After David Chase created and developed a TV show – The Sopranos – that many consider to be the all-time best, he next attempted to employ his talents by writing, producing, and directing the movie Not Fade Away. The film is a music-driven coming-of-age story set in 60s NYC exurbia that focuses on three kids trying to become the next Beatles or Rolling Stones.
Rock ‘n Roll music permeates the movie and orchestrating the presentation is none other than Stevie Van Zandt, a guitar player for Springsteen’s E Street Band and a Soprano co-star.

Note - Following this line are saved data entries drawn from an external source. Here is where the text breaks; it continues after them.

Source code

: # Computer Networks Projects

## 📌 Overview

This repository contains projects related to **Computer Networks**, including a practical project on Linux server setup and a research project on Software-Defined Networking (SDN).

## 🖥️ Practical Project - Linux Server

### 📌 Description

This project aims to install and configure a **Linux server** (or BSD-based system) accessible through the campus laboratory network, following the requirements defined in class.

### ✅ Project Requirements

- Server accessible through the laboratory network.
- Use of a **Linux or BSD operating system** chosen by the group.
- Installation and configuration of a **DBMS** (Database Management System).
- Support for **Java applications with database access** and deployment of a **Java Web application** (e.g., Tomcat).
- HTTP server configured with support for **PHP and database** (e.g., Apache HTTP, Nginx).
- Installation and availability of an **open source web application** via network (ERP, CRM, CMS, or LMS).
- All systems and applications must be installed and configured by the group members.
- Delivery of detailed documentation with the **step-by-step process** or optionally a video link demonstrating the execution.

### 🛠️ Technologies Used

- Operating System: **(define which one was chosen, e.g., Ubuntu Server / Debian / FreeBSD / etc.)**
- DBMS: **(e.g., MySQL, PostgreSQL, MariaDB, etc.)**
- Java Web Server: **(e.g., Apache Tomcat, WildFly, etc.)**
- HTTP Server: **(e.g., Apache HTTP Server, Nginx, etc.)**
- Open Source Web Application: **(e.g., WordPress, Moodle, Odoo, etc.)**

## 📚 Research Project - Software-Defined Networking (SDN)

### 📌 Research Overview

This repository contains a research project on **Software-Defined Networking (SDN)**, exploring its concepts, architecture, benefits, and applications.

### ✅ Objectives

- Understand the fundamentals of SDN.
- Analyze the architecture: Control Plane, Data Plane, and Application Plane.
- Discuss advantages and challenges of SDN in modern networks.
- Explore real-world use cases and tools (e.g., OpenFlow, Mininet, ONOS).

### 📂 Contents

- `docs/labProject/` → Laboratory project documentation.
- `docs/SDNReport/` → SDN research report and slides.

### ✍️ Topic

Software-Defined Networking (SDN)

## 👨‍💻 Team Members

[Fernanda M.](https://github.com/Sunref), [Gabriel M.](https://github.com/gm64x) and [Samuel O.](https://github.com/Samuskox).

Van Zandt is listed as the movie’s music producer and an executive producer.
Emphasizing the role of music in this movie, in the climactic final scene, the protagonist’s younger sister, who also serves as a narrator, addresses the camera directly and asserts that America’s two biggest innovations are nuclear weapons and rock ‘n roll, and she wonders which will win in the end.

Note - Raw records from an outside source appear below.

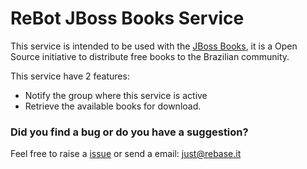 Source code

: # ReBot JBoss Books Service

This service is intended to be used with the [JBoss Books](https://www.gitbook.com/@jboss-books), it is a Open Source 
initiative to distribute free books to the Brazilian community.

This service have 2 features:
 - Notify the group where this service is active
 - Retrieve the available books for download.

### Did you find a bug or do you have a suggestion?
Feel free to raise a [issue](https://github.com/rebase-it/rebot/issues/new) or send a email: just@rebase.it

Chase, however, sees the movie differently. He describes it as “a post-war, post-Depression-era parent who has given his kid every advantage that he didn’t have growing up, but now can’t help feeling jealous of the liberated, more adventurous destiny his son is able to enjoy.” Observers have noted that much of the movie appears to be autobiographical of Chase’s youth. (The parent whom Chase is referring to is the movie’s co-star James Gandolfini, who was the estimable star of The Sopranos.)

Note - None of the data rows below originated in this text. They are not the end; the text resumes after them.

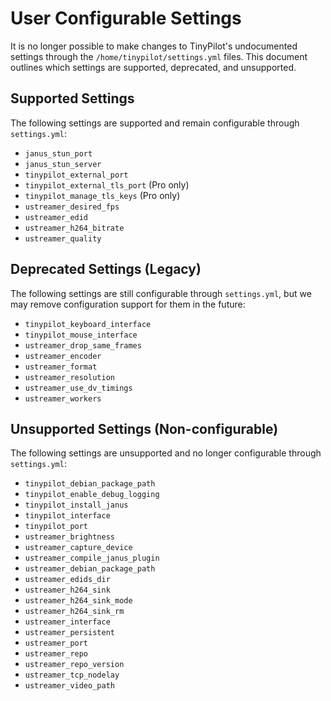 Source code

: # User Configurable Settings

It is no longer possible to make changes to TinyPilot's undocumented settings through the `/home/tinypilot/settings.yml` files. This document outlines which settings are supported, deprecated, and unsupported.

## Supported Settings

The following settings are supported and remain configurable through `settings.yml`:

- `janus_stun_port`
- `janus_stun_server`
- `tinypilot_external_port`
- `tinypilot_external_tls_port` (Pro only)
- `tinypilot_manage_tls_keys` (Pro only)
- `ustreamer_desired_fps`
- `ustreamer_edid`
- `ustreamer_h264_bitrate`
- `ustreamer_quality`

## Deprecated Settings (Legacy)

The following settings are still configurable through `settings.yml`, but we may remove configuration support for them in the future:

- `tinypilot_keyboard_interface`
- `tinypilot_mouse_interface`
- `ustreamer_drop_same_frames`
- `ustreamer_encoder`
- `ustreamer_format`
- `ustreamer_resolution`
- `ustreamer_use_dv_timings`
- `ustreamer_workers`

## Unsupported Settings (Non-configurable)

The following settings are unsupported and no longer configurable through `settings.yml`:

- `tinypilot_debian_package_path`
- `tinypilot_enable_debug_logging`
- `tinypilot_install_janus`
- `tinypilot_interface`
- `tinypilot_port`
- `ustreamer_brightness`
- `ustreamer_capture_device`
- `ustreamer_compile_janus_plugin`
- `ustreamer_debian_package_path`
- `ustreamer_edids_dir`
- `ustreamer_h264_sink`
- `ustreamer_h264_sink_mode`
- `ustreamer_h264_sink_rm`
- `ustreamer_interface`
- `ustreamer_persistent`
- `ustreamer_port`
- `ustreamer_repo`
- `ustreamer_repo_version`
- `ustreamer_tcp_nodelay`
- `ustreamer_video_path`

Although I have always enjoyed music, I have never been obsessed with it the way the characters in this movie are. Perhaps that explains why the non-music aspect of the movie is what attracted me. Although the characters never really come-of-age by the end of the movie, I thoroughly enjoyed their journey as far as it went. That is why I was not surprised that the movie was well-received by critics (70% on Rotten Tomatoes), but I was shocked by its audience rating of only 41%. Despite a budget of $20 million, the film brought in only $600,000 with its limited release this past December. (Despite the limited release, the movie was reviewed by 86 critics, an amount that is testament to Chase’s clout in the industry.)
Before its December release, the movie played on October 6 at the New York Film Festival, and I can imagine being a potential investor seeing the movie and deciding to invest heavily in the movie. Boy, would I have been shocked at the box office result. The only explanation I can think of for this result is that Gandolfini may have been central to Chase’s (and my) vision of the movie, but he was irrelevant to the music-driven part of the movie, and without him carrying the movie, newcomers John Magaro and Bella Heathcoate could not pull it off. Magaro’s character is an interesting guy, but he looks like an undersized Howard Stern. Heathcoate is attractive, but there is no chemistry with Magaro.
I give the movie three and a half stars out of four. It is well worth seeing, especially if you enjoy music and revisiting life in the 60s.